Derken, 21. Yüzyılın hemen başlarında, idareyi, yönetimi, görünürde, görünüşte dindar geçinen bir kadro ele aldı.
Ne olduysa onların yönetime gelmesiyle oldu, aydan aya, yıldan yıla, sanki dağlar değişti, sular çekildi, ovalardan ve yaylalardan insanlar çekildi, üretimden ve hayvancılıktan insanların elleri çekildi, sanki toprak, asırlardan beridir cömertçe, bağrına dikilen, bağrına ekilen her tohumu kat kat fazlasıyla insanlara geri veren toprak sanki cimrileşti.
Daha düne kadar, dört bir tarafındaki komşularına canlı hayvan ihraç eden bu coğrafya, son yıllarda adı duyulmamış uzak uzak diyarlardan hem de kurbanlık hayvanlar ithal etmeye başladı.
Daha düne kadar, dünyanın dört bir yanına sebze ve meyvenin her çeşidini ve en kalitelisini ihraç eden bu ülke, son zamanlarda, son yıllarda sebze-meyve bir yana tahıl ithal etmeye başladı.
Asırlar boyunca, bütün zor şartlara rağmen, mutsuzluğu ve umutsuzluğu asla tatmamış ve tanımamış olan bu yurdun insanları, mutluluk endeksinde, dünya mutluluk sıralamasında en sonlarda yer almaya başladı.
Gelir dağılımındaki denge bozuldu, zenginle fakir arasındaki makas, makas olmaktan çıktı uçurumlara dönüştü, bir avuç mutlu azınlık vur patlasın çal oynasın havalarını yaşarken, nüfusun büyük çoğunluğu sefilliğin ve perişanlığın her türünü yaşamaya başladı.

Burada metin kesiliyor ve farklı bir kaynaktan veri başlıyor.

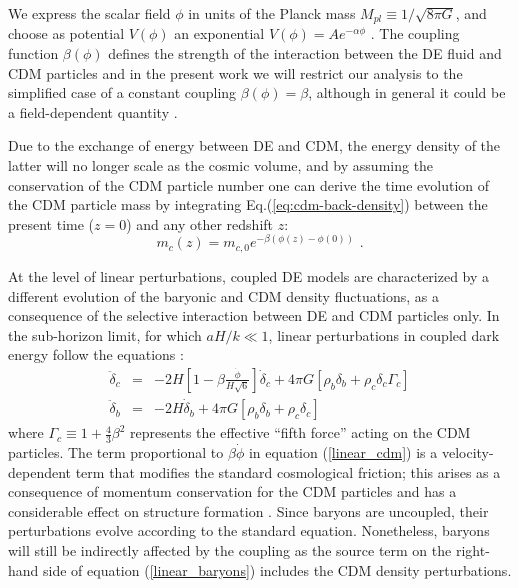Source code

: We express the scalar field $\phi$ in units of the Planck
mass $M_{pl}\equiv1/\sqrt{8\pi G}$, and choose as potential $V(\phi)$
an exponential $V(\phi)=Ae^{-\alpha\phi}$ \citep{Lucchin_Matarrese_1984,Wetterich_1988}.
The coupling function $\beta(\phi)$ defines the strength of the interaction
between the DE fluid and CDM particles and in the present work we
will restrict our analysis to the simplified case of a constant coupling
$\beta(\phi)=\beta$, although in general it could be a field-dependent
quantity \cite{Amendola_2004,Baldi_2011a}.

Due to the exchange of energy between DE and CDM, the energy density
of the latter will no longer scale as the cosmic volume, and by assuming
the conservation of the CDM particle number one can derive the time
evolution of the CDM particle mass by integrating Eq.(\ref{eq:cdm-back-density})
between the present time ($z=0$) and any other redshift $z$:
\begin{equation}
m_{c}(z)=m_{c,0}e^{-\beta(\phi(z)-\phi(0))}\,\,.
\end{equation}


At the level of linear perturbations, coupled DE models are characterized
by a different evolution of the baryonic and CDM density fluctuations,
as a consequence of the selective interaction between DE and CDM particles
only. In the sub-horizon limit, for which $aH/k\ll1$, linear perturbations
in coupled dark energy follow the equations \citep{Amendola_2004,pettorino_baccigalupi_2008}:
\begin{eqnarray}
\ddot{\delta}_{c} & = & -2H\left[1-\beta\frac{\dot{\phi}}{H\sqrt{6}}\right]\dot{\delta}_{c}+4\pi G\left[\rho_{b}\delta_{b}+\rho_{c}\delta_{c}\Gamma_{c}\right]\label{linear_cdm}\\
\ddot{\delta}_{b} & = & -2H\dot{\delta}_{b}+4\pi G\left[\rho_{b}\delta_{b}+\rho_{c}\delta_{c}\right]\label{linear_baryons}
\end{eqnarray}
where $\Gamma_{c}\equiv1+\frac{4}{3}\beta^{2}$ represents the effective
``fifth force'' acting on the CDM particles. The term proportional
to $\beta\dot{\phi}$ in equation (\ref{linear_cdm}) is a velocity-dependent
term that modifies the standard cosmological friction; this arises
as a consequence of momentum conservation for the CDM particles and
has a considerable effect on structure formation \citep{baldi_etal_2010,baldi_clarifying_2011,Li_Barrow_2011}.
Since baryons are uncoupled, their perturbations evolve according
to the standard equation. Nonetheless, baryons will still be indirectly
affected by the coupling as the source term on the right-hand side
of equation (\ref{linear_baryons}) includes the CDM density perturbations.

Asırlardan beridir Anadolu'yu çoluk-çocukları ile torun-tosunları ile şenlendiren bu milletin yoksulluktan ötürü soyu kurumaya başladı, nüfusu yaşlanmaya başladı ve kalanlarda ise hızlı bir göç başladı.
Ne yaptılarsa, dindar görünümlü bu kadrolar yaptı, ne oldu ise bunların yönetime gelişinden sonra oldu.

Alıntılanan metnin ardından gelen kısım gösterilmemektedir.